[Dataset extract — start]
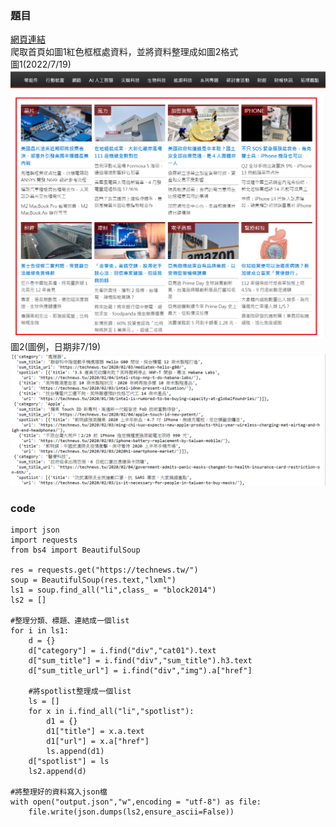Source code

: ### 題目
[網頁連結](https://technews.tw/)<br>
爬取首頁如圖1紅色框框處資料，並將資料整理成如圖2格式<br>
圖1(2022/7/19)
![image](https://github.com/hsiaotingg/Python-web-crawler/blob/main/pic/technews-1.png)
圖2(圖例，日期非7/19)
![image](https://github.com/hsiaotingg/Python-web-crawler/blob/main/pic/technews-2.png)

### code
```
import json
import requests
from bs4 import BeautifulSoup

res = requests.get("https://technews.tw/")
soup = BeautifulSoup(res.text,"lxml")
ls1 = soup.find_all("li",class_ = "block2014")
ls2 = []

#整理分類、標題、連結成一個list
for i in ls1:
    d = {}
    d["category"] = i.find("div","cat01").text
    d["sum_title"] = i.find("div","sum_title").h3.text
    d["sum_title_url"] = i.find("div","img").a["href"]

    #將spotlist整理成一個list
    ls = []
    for x in i.find_all("li","spotlist"):
        d1 = {}
        d1["title"] = x.a.text
        d1["url"] = x.a["href"]
        ls.append(d1)
    d["spotlist"] = ls
    ls2.append(d)

#將整理好的資料寫入json檔
with open("output.json","w",encoding = "utf-8") as file:
    file.write(json.dumps(ls2,ensure_ascii=False))
```
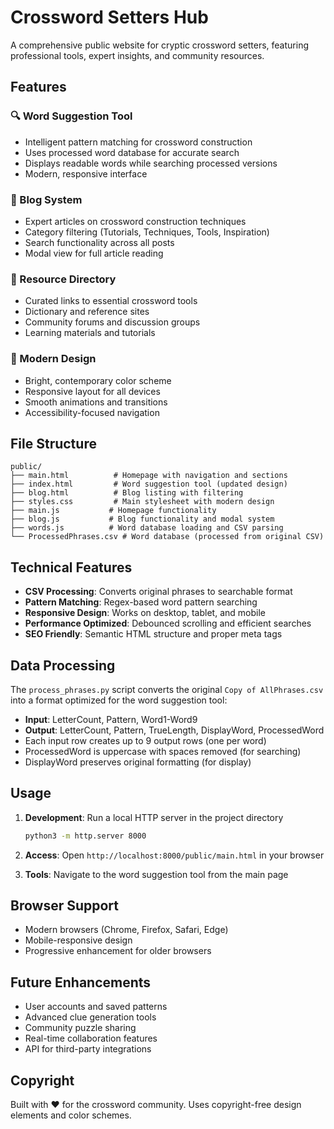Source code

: # Crossword Setters Hub

A comprehensive public website for cryptic crossword setters, featuring professional tools, expert insights, and community resources.

## Features

### 🔍 Word Suggestion Tool
- Intelligent pattern matching for crossword construction
- Uses processed word database for accurate search
- Displays readable words while searching processed versions
- Modern, responsive interface

### 📝 Blog System
- Expert articles on crossword construction techniques
- Category filtering (Tutorials, Techniques, Tools, Inspiration)
- Search functionality across all posts
- Modal view for full article reading

### 🔗 Resource Directory
- Curated links to essential crossword tools
- Dictionary and reference sites
- Community forums and discussion groups
- Learning materials and tutorials

### 🎨 Modern Design
- Bright, contemporary color scheme
- Responsive layout for all devices
- Smooth animations and transitions
- Accessibility-focused navigation

## File Structure

```
public/
├── main.html          # Homepage with navigation and sections
├── index.html         # Word suggestion tool (updated design)
├── blog.html          # Blog listing with filtering
├── styles.css         # Main stylesheet with modern design
├── main.js           # Homepage functionality
├── blog.js           # Blog functionality and modal system
├── words.js          # Word database loading and CSV parsing
└── ProcessedPhrases.csv # Word database (processed from original CSV)
```

## Technical Features

- **CSV Processing**: Converts original phrases to searchable format
- **Pattern Matching**: Regex-based word pattern searching
- **Responsive Design**: Works on desktop, tablet, and mobile
- **Performance Optimized**: Debounced scrolling and efficient searches
- **SEO Friendly**: Semantic HTML structure and proper meta tags

## Data Processing

The `process_phrases.py` script converts the original `Copy of AllPhrases.csv` into a format optimized for the word suggestion tool:

- **Input**: LetterCount, Pattern, Word1-Word9
- **Output**: LetterCount, Pattern, TrueLength, DisplayWord, ProcessedWord
- Each input row creates up to 9 output rows (one per word)
- ProcessedWord is uppercase with spaces removed (for searching)
- DisplayWord preserves original formatting (for display)

## Usage

1. **Development**: Run a local HTTP server in the project directory
   ```bash
   python3 -m http.server 8000
   ```

2. **Access**: Open `http://localhost:8000/public/main.html` in your browser

3. **Tools**: Navigate to the word suggestion tool from the main page

## Browser Support

- Modern browsers (Chrome, Firefox, Safari, Edge)
- Mobile-responsive design
- Progressive enhancement for older browsers

## Future Enhancements

- User accounts and saved patterns
- Advanced clue generation tools
- Community puzzle sharing
- Real-time collaboration features
- API for third-party integrations

## Copyright

Built with ❤️ for the crossword community. Uses copyright-free design elements and color schemes.
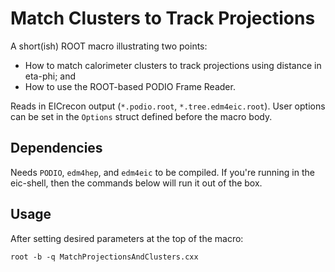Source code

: # Match Clusters to Track Projections

A short(ish) ROOT macro illustrating two points:

  - How to match calorimeter clusters to track projections using
    distance in eta-phi; and
  - How to use the ROOT-based PODIO Frame Reader.

Reads in EICrecon output (`*.podio.root`, `*.tree.edm4eic.root`). User options can
be set in the `Options` struct defined before the macro body.


## Dependencies

Needs `PODIO`, `edm4hep`, and `edm4eic` to be compiled. If you're running
in the eic-shell, then the commands below will run it out of the box.


## Usage

After setting desired parameters at the top of the macro:

```
root -b -q MatchProjectionsAndClusters.cxx
```
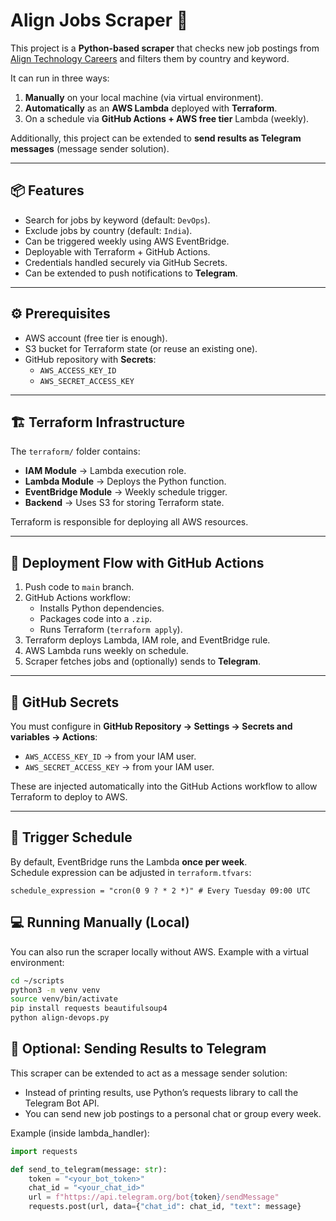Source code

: # Align Jobs Scraper 🚀

This project is a **Python-based scraper** that checks new job postings from [Align Technology Careers](https://jobs.aligntech.com/) and filters them by country and keyword.

It can run in three ways:
1. **Manually** on your local machine (via virtual environment).
2. **Automatically** as an **AWS Lambda** deployed with **Terraform**.
3. On a schedule via **GitHub Actions + AWS free tier** Lambda (weekly).

Additionally, this project can be extended to **send results as Telegram messages** (message sender solution).

---

## 📦 Features
- Search for jobs by keyword (default: `DevOps`).
- Exclude jobs by country (default: `India`).
- Can be triggered weekly using AWS EventBridge.
- Deployable with Terraform + GitHub Actions.
- Credentials handled securely via GitHub Secrets.
- Can be extended to push notifications to **Telegram**.

---

## ⚙️ Prerequisites
- AWS account (free tier is enough).
- S3 bucket for Terraform state (or reuse an existing one).
- GitHub repository with **Secrets**:
  - `AWS_ACCESS_KEY_ID`
  - `AWS_SECRET_ACCESS_KEY`

---

## 🏗️ Terraform Infrastructure

The `terraform/` folder contains:
- **IAM Module** → Lambda execution role.
- **Lambda Module** → Deploys the Python function.
- **EventBridge Module** → Weekly schedule trigger.
- **Backend** → Uses S3 for storing Terraform state.

Terraform is responsible for deploying all AWS resources.

---

## 🔄 Deployment Flow with GitHub Actions

1. Push code to `main` branch.
2. GitHub Actions workflow:
   - Installs Python dependencies.
   - Packages code into a `.zip`.
   - Runs Terraform (`terraform apply`).
3. Terraform deploys Lambda, IAM role, and EventBridge rule.
4. AWS Lambda runs weekly on schedule.
5. Scraper fetches jobs and (optionally) sends to **Telegram**.

---

## 🔑 GitHub Secrets

You must configure in **GitHub Repository → Settings → Secrets and variables → Actions**:

- `AWS_ACCESS_KEY_ID` → from your IAM user.
- `AWS_SECRET_ACCESS_KEY` → from your IAM user.

These are injected automatically into the GitHub Actions workflow to allow Terraform to deploy to AWS.

---

## 📅 Trigger Schedule

By default, EventBridge runs the Lambda **once per week**.  
Schedule expression can be adjusted in `terraform.tfvars`:

```hcl
schedule_expression = "cron(0 9 ? * 2 *)" # Every Tuesday 09:00 UTC
```

## 💻 Running Manually (Local)

You can also run the scraper locally without AWS. Example with a virtual environment:
```bash
cd ~/scripts
python3 -m venv venv
source venv/bin/activate
pip install requests beautifulsoup4
python align-devops.py
```


## 📲 Optional: Sending Results to Telegram

This scraper can be extended to act as a message sender solution:

- Instead of printing results, use Python’s requests library to call the Telegram Bot API.
- You can send new job postings to a personal chat or group every week.

Example (inside lambda_handler):
```python
import requests

def send_to_telegram(message: str):
    token = "<your_bot_token>"
    chat_id = "<your_chat_id>"
    url = f"https://api.telegram.org/bot{token}/sendMessage"
    requests.post(url, data={"chat_id": chat_id, "text": message}
```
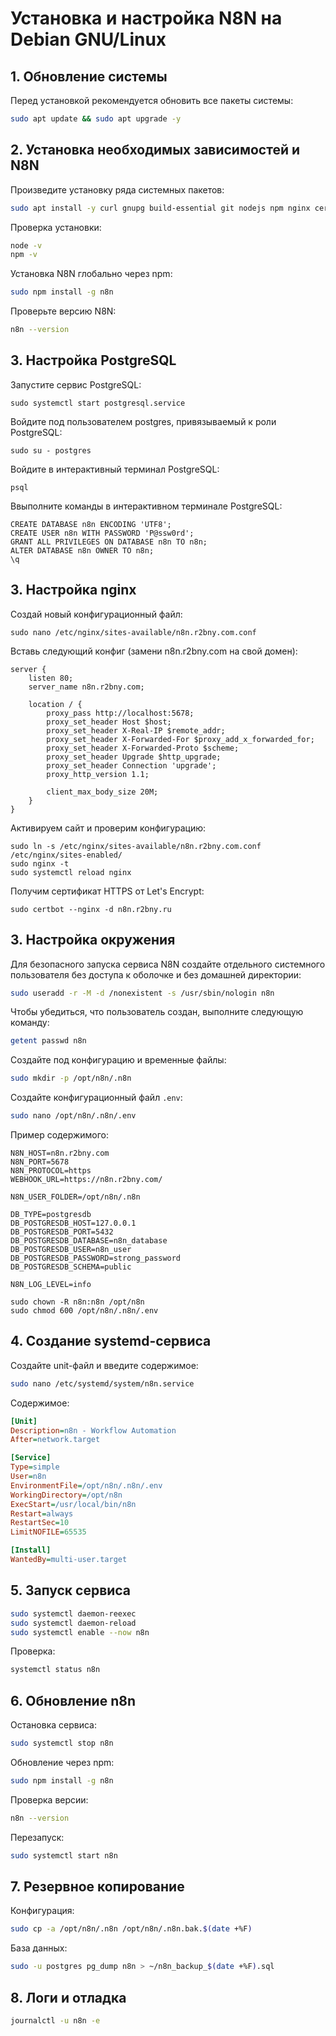 # Установка и настройка N8N на Debian GNU/Linux

## 1. Обновление системы
Перед установкой рекомендуется обновить все пакеты системы:
```bash
sudo apt update && sudo apt upgrade -y
```

## 2. Установка необходимых зависимостей и N8N
Произведите установку ряда системных пакетов:
```bash
sudo apt install -y curl gnupg build-essential git nodejs npm nginx certbot python3-certbot-nginx postgresql postgresql-contrib
```
Проверка установки:
```bash
node -v
npm -v
```
Установка N8N глобально через npm:
```bash
sudo npm install -g n8n 
```
Проверьте версию N8N:
```bash
n8n --version
```

## 3. Настройка PostgreSQL
Запуcтите сервис PostgreSQL:
```
sudo systemctl start postgresql.service
```
Войдите под пользователем postgres, привязываемый к роли PostgreSQL:
```
sudo su - postgres
```
Войдите в интерактивный терминал PostgreSQL:
```
psql
```
Ввыполните команды в интерактивном терминале PostgreSQL:
```
CREATE DATABASE n8n ENCODING 'UTF8';
CREATE USER n8n WITH PASSWORD 'P@ssw0rd';
GRANT ALL PRIVILEGES ON DATABASE n8n TO n8n;
ALTER DATABASE n8n OWNER TO n8n;
\q
```

## 3. Настройка nginx
Создай новый конфигурационный файл:
```
sudo nano /etc/nginx/sites-available/n8n.r2bny.com.conf
```
Вставь следующий конфиг (замени n8n.r2bny.com на свой домен):
```
server {
    listen 80;
    server_name n8n.r2bny.com;

    location / {
        proxy_pass http://localhost:5678;
        proxy_set_header Host $host;
        proxy_set_header X-Real-IP $remote_addr;
        proxy_set_header X-Forwarded-For $proxy_add_x_forwarded_for;
        proxy_set_header X-Forwarded-Proto $scheme;
        proxy_set_header Upgrade $http_upgrade;
        proxy_set_header Connection 'upgrade';
        proxy_http_version 1.1;

        client_max_body_size 20M;
    }
}
```
Активируем сайт и проверим конфигурацию:
```
sudo ln -s /etc/nginx/sites-available/n8n.r2bny.com.conf /etc/nginx/sites-enabled/
sudo nginx -t
sudo systemctl reload nginx
```
Получим сертификат HTTPS от Let's Encrypt:
```
sudo certbot --nginx -d n8n.r2bny.ru
```

## 3. Настройка окружения
Для безопасного запуска сервиса N8N создайте отдельного системного пользователя без доступа к оболочке и без домашней директории:
```bash
sudo useradd -r -M -d /nonexistent -s /usr/sbin/nologin n8n
```
Чтобы убедиться, что пользователь создан, выполните следующую команду:
```bash
getent passwd n8n
```
Создайте под конфигурацию и временные файлы:
```bash
sudo mkdir -p /opt/n8n/.n8n
```
Создайте конфигурационный файл `.env`:
```bash
sudo nano /opt/n8n/.n8n/.env
```
Пример содержимого:
```
N8N_HOST=n8n.r2bny.com
N8N_PORT=5678
N8N_PROTOCOL=https
WEBHOOK_URL=https://n8n.r2bny.com/

N8N_USER_FOLDER=/opt/n8n/.n8n

DB_TYPE=postgresdb
DB_POSTGRESDB_HOST=127.0.0.1
DB_POSTGRESDB_PORT=5432
DB_POSTGRESDB_DATABASE=n8n_database
DB_POSTGRESDB_USER=n8n_user
DB_POSTGRESDB_PASSWORD=strong_password
DB_POSTGRESDB_SCHEMA=public

N8N_LOG_LEVEL=info
```
```
sudo chown -R n8n:n8n /opt/n8n
sudo chmod 600 /opt/n8n/.n8n/.env
```

## 4. Создание systemd-сервиса
Создайте unit-файл и введите содержимое:
```bash
sudo nano /etc/systemd/system/n8n.service
```
Содержимое:
```ini
[Unit]
Description=n8n - Workflow Automation
After=network.target

[Service]
Type=simple
User=n8n
EnvironmentFile=/opt/n8n/.n8n/.env
WorkingDirectory=/opt/n8n
ExecStart=/usr/local/bin/n8n
Restart=always
RestartSec=10
LimitNOFILE=65535

[Install]
WantedBy=multi-user.target
```

## 5. Запуск сервиса
```bash
sudo systemctl daemon-reexec
sudo systemctl daemon-reload
sudo systemctl enable --now n8n
```
Проверка:
```bash
systemctl status n8n
```

## 6. Обновление n8n
Остановка сервиса:
```bash
sudo systemctl stop n8n
```
Обновление через npm:
```bash
sudo npm install -g n8n
```
Проверка версии:
```bash
n8n --version
```
Перезапуск:
```bash
sudo systemctl start n8n
```

## 7. Резервное копирование
Конфигурация:
```bash
sudo cp -a /opt/n8n/.n8n /opt/n8n/.n8n.bak.$(date +%F)
```
База данных:
```bash
sudo -u postgres pg_dump n8n > ~/n8n_backup_$(date +%F).sql
```

## 8. Логи и отладка
```bash
journalctl -u n8n -e
```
[Dataset extract — finish]
— Exercise objective —
Line count for the string "Manually": please say how many lines in the entries above contain it, with no other words.

— Expected answer —
2